-- Exercise objective --
For each line below with the word "clientes", write out a copy.

-- Document images with source code --

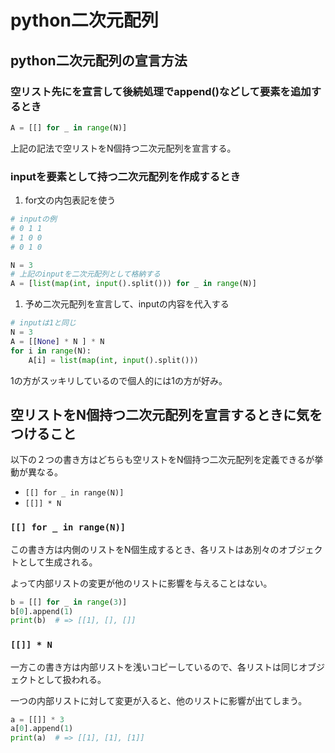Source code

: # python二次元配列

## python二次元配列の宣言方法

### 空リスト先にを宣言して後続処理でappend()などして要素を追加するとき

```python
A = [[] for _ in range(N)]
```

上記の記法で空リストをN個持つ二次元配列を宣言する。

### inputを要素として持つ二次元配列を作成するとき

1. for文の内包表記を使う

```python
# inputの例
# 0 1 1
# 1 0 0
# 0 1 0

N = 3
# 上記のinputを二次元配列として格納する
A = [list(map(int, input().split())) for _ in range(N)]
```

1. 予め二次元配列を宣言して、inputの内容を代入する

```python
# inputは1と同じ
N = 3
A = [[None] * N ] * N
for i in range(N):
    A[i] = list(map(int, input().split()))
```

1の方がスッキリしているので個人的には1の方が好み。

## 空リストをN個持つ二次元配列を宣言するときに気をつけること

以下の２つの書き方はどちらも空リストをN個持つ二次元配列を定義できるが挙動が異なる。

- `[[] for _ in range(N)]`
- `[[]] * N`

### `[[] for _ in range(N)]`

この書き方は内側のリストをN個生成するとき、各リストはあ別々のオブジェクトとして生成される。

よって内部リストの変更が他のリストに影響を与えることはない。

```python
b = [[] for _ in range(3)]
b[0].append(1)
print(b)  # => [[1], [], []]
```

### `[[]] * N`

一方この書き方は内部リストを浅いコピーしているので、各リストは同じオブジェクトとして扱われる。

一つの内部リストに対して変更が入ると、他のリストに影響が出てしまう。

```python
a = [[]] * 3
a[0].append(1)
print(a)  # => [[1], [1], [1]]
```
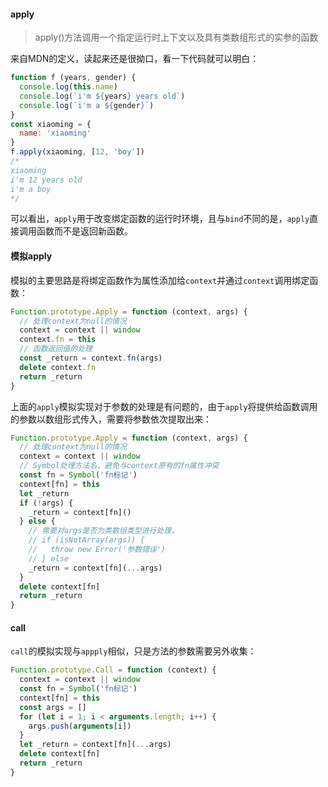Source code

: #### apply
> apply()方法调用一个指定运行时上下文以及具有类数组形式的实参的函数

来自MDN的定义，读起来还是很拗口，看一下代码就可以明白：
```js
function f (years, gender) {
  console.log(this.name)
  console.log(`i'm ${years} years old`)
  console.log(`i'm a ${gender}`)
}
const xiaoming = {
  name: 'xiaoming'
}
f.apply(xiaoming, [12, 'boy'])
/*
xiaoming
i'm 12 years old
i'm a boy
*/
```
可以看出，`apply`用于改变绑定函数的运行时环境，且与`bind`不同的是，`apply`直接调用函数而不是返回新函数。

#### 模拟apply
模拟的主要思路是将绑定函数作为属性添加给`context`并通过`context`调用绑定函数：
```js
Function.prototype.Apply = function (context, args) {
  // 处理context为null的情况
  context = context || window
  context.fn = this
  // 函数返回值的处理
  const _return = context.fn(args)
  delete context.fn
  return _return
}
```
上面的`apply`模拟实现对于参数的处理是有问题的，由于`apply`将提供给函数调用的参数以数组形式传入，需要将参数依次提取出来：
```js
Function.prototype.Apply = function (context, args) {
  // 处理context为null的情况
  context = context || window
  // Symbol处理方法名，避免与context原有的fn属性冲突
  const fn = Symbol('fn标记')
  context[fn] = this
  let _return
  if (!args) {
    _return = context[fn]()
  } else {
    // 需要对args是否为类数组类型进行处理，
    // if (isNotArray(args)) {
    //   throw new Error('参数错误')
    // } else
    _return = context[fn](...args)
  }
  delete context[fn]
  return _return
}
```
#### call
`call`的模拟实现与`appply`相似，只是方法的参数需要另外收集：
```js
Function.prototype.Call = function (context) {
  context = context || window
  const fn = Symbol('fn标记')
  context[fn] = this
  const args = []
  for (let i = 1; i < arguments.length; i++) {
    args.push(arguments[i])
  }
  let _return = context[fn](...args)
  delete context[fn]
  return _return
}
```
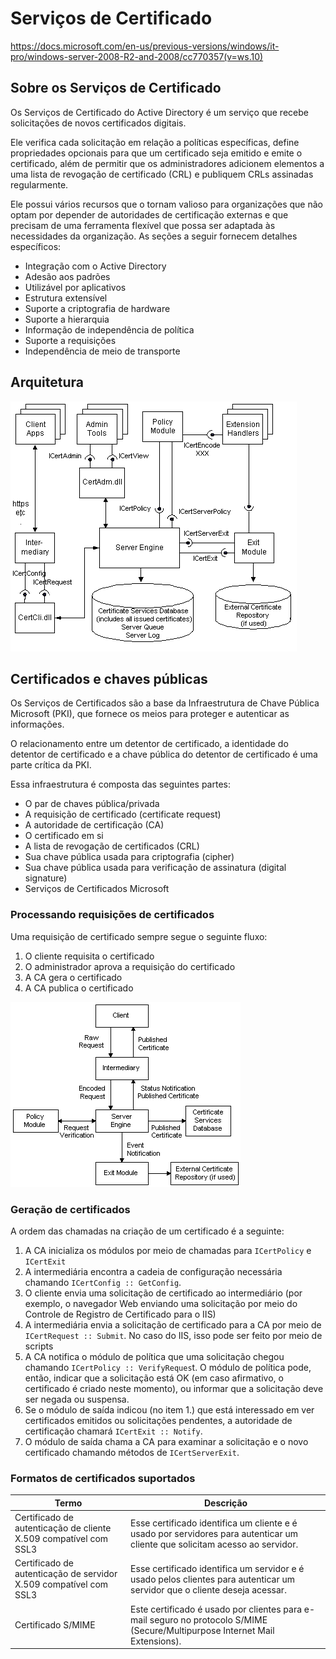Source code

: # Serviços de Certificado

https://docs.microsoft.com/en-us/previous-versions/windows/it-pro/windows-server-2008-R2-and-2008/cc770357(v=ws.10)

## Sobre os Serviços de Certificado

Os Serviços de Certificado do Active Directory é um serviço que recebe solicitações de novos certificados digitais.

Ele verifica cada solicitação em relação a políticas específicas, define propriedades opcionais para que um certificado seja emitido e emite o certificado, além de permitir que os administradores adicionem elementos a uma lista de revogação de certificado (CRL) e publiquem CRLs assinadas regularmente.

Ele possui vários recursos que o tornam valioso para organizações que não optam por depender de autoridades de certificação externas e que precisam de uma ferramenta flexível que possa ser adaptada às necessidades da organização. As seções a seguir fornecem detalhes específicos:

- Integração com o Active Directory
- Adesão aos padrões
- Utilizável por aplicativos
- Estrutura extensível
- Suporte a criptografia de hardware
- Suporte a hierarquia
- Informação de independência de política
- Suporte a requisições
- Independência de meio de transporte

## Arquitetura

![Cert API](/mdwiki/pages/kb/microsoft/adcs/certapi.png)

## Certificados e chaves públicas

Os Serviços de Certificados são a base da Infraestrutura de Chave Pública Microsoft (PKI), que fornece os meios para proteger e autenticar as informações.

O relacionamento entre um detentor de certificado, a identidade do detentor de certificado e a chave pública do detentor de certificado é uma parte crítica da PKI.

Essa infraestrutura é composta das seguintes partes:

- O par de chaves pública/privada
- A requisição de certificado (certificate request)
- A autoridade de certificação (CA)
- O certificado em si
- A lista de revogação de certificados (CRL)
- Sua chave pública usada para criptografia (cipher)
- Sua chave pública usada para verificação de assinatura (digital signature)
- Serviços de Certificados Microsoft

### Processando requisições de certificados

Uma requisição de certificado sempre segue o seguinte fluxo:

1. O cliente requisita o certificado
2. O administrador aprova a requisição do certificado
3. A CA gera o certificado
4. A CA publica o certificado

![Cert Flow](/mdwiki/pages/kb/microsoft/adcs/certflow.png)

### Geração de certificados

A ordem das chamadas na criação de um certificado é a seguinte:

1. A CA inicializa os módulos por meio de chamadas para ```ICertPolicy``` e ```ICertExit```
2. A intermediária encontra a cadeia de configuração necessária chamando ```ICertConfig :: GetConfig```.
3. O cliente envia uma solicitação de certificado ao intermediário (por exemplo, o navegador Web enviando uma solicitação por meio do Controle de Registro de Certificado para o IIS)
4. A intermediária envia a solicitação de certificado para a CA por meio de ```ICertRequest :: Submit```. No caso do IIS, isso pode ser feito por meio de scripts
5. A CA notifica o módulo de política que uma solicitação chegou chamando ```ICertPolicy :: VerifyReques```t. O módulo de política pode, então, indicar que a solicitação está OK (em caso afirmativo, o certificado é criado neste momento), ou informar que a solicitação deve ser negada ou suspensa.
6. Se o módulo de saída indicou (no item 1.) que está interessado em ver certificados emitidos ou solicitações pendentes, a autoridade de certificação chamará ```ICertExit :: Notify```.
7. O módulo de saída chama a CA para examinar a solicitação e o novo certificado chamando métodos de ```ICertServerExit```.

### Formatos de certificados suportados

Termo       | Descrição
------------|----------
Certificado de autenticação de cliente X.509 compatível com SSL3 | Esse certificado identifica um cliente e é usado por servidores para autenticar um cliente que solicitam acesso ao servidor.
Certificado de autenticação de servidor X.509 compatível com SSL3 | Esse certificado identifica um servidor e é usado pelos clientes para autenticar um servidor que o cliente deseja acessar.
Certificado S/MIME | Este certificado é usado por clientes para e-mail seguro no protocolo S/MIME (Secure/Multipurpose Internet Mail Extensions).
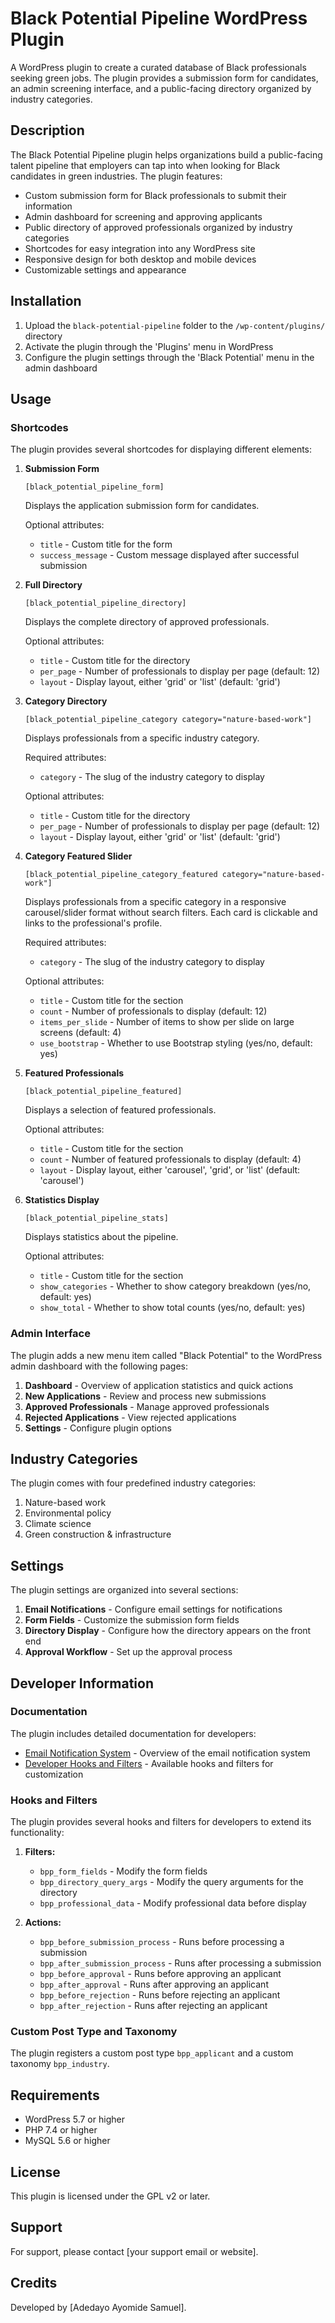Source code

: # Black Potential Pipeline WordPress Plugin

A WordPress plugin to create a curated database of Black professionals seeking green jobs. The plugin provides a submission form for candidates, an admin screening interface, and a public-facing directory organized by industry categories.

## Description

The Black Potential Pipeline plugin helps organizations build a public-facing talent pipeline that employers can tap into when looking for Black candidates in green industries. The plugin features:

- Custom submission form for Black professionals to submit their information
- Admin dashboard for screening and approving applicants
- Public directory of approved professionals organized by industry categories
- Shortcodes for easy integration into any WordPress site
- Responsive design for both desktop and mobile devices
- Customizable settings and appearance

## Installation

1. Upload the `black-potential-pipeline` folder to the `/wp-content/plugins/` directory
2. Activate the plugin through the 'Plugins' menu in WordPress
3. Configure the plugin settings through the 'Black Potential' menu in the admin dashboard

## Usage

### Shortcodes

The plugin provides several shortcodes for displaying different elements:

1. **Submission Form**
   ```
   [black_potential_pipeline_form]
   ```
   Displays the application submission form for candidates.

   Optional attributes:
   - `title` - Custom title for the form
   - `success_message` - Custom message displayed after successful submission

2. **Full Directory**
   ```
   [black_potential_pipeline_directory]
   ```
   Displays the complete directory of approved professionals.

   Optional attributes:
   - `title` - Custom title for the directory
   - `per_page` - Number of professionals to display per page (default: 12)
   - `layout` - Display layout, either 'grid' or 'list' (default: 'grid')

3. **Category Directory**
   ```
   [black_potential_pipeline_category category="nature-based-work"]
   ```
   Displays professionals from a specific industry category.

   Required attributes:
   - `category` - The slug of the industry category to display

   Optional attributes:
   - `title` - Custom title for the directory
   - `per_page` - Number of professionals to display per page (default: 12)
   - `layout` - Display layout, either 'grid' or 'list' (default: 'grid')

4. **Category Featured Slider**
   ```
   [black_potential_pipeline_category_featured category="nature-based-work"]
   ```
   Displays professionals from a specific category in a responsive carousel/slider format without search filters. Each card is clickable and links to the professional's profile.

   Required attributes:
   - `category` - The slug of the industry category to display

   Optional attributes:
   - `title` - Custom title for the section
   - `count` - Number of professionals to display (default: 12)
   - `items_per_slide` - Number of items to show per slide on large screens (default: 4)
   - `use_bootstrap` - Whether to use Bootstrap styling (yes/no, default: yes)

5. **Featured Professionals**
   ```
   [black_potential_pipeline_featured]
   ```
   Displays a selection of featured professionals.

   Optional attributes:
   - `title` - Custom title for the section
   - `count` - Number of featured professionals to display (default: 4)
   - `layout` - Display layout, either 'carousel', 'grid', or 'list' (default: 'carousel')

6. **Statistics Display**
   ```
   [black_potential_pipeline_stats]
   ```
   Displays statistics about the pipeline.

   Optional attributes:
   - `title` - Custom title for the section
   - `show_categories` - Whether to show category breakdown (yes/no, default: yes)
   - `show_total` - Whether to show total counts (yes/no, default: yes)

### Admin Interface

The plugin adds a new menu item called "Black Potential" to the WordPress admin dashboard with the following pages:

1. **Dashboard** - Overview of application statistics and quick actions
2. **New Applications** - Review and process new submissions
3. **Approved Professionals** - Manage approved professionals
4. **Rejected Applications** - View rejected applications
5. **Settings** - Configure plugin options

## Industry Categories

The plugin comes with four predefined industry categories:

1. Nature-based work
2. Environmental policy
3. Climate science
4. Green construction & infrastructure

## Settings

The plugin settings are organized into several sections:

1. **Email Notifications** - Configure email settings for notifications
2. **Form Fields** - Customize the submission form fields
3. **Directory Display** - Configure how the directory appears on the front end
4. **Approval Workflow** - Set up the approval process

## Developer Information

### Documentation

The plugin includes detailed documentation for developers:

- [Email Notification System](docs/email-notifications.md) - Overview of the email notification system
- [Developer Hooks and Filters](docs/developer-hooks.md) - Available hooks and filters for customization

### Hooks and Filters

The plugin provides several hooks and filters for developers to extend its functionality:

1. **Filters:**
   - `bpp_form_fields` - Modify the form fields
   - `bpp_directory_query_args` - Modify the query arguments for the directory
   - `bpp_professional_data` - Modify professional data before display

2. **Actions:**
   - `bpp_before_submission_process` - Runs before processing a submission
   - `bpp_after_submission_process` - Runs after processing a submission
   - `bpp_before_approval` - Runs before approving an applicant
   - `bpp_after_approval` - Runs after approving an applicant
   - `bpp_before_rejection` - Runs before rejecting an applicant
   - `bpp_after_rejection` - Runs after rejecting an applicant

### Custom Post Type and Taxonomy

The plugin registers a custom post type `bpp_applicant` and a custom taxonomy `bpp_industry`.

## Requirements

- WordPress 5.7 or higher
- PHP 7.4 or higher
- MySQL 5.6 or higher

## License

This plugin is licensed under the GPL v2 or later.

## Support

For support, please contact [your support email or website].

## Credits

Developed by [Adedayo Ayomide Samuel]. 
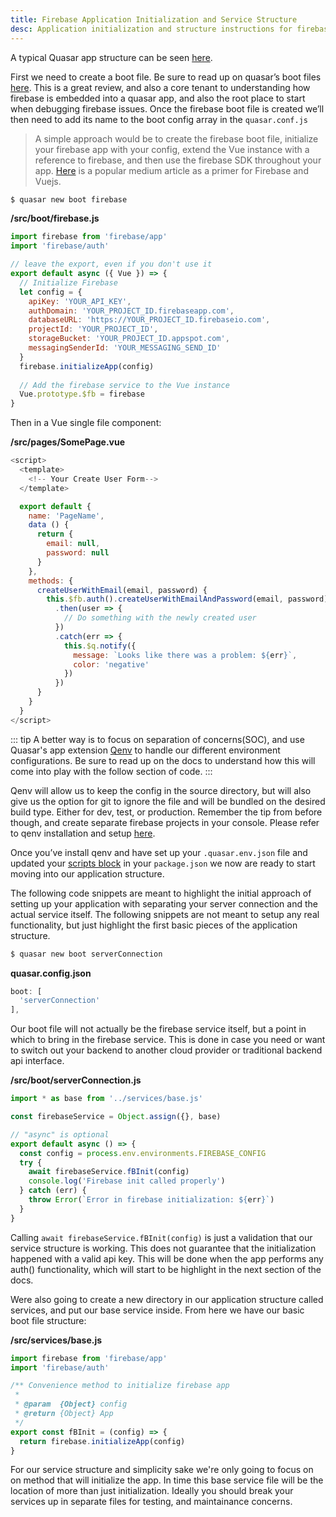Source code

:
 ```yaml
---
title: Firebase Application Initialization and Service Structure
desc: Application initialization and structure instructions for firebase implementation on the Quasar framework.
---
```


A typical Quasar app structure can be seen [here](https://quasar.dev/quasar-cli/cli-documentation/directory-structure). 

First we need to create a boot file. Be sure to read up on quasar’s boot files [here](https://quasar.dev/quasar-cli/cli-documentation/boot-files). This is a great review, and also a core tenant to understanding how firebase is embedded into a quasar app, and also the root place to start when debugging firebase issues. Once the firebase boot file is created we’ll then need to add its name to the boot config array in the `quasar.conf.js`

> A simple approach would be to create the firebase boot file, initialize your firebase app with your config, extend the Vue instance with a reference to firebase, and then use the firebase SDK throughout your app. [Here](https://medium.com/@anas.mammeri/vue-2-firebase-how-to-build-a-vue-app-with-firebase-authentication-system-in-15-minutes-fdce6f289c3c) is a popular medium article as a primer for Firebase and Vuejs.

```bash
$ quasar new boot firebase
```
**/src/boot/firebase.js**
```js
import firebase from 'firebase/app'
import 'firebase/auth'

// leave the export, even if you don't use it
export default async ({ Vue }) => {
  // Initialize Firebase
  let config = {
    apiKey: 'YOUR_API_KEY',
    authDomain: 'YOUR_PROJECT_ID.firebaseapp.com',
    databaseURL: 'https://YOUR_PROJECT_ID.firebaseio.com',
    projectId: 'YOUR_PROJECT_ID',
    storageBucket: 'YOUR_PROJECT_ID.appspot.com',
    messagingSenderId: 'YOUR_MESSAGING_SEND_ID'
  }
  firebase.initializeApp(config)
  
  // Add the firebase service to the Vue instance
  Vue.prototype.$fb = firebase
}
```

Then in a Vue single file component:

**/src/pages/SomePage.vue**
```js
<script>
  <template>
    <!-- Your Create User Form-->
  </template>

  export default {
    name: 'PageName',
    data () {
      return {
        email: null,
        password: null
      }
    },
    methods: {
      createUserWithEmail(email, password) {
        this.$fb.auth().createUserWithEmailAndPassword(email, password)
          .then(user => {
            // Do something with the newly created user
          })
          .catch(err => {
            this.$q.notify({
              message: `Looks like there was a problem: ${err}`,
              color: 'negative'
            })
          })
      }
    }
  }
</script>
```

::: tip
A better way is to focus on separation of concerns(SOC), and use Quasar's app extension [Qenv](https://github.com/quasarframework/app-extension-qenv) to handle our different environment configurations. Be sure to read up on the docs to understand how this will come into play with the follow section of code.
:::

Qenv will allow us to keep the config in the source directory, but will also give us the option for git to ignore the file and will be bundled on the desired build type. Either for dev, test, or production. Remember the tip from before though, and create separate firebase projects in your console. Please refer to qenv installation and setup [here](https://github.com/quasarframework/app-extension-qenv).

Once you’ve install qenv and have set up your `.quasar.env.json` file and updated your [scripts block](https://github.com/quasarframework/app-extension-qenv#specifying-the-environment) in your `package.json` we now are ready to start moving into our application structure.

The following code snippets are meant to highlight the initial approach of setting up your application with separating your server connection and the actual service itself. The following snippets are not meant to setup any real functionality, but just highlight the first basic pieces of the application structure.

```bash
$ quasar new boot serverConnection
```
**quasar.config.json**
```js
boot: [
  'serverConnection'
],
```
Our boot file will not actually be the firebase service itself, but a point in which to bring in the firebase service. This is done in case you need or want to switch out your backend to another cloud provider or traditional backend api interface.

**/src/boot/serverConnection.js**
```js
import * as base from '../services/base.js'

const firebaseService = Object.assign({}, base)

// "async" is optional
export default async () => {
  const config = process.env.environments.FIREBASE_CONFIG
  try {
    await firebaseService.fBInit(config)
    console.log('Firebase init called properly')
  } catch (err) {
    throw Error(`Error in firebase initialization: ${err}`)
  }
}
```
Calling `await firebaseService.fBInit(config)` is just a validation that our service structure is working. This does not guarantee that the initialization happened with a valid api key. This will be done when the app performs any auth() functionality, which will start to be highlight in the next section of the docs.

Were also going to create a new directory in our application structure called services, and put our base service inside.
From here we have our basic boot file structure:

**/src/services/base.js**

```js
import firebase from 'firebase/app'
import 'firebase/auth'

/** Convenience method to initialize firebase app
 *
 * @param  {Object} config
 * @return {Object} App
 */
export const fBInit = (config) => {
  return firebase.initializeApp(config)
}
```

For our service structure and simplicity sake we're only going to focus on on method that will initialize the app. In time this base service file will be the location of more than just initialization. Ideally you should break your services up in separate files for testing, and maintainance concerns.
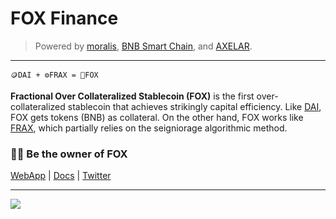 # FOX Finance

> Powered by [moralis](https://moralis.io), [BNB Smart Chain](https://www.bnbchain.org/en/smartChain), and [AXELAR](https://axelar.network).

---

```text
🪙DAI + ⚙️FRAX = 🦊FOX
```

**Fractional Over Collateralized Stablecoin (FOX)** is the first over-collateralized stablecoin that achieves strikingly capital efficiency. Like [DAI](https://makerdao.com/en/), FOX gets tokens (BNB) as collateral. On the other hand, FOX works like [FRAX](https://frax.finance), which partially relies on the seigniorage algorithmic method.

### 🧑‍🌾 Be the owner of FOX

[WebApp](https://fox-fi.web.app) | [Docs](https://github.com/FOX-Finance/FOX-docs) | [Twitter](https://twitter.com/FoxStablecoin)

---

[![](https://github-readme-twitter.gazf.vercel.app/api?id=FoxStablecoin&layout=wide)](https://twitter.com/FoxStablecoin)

-- Answer below --
Certificado de autenticação de servidor X.509 compatível com SSL3 | Esse certificado identifica um servidor e é usado pelos clientes para autenticar um servidor que o cliente deseja acessar.
Certificado S/MIME | Este certificado é usado por clientes para e-mail seguro no protocolo S/MIME (Secure/Multipurpose Internet Mail Extensions).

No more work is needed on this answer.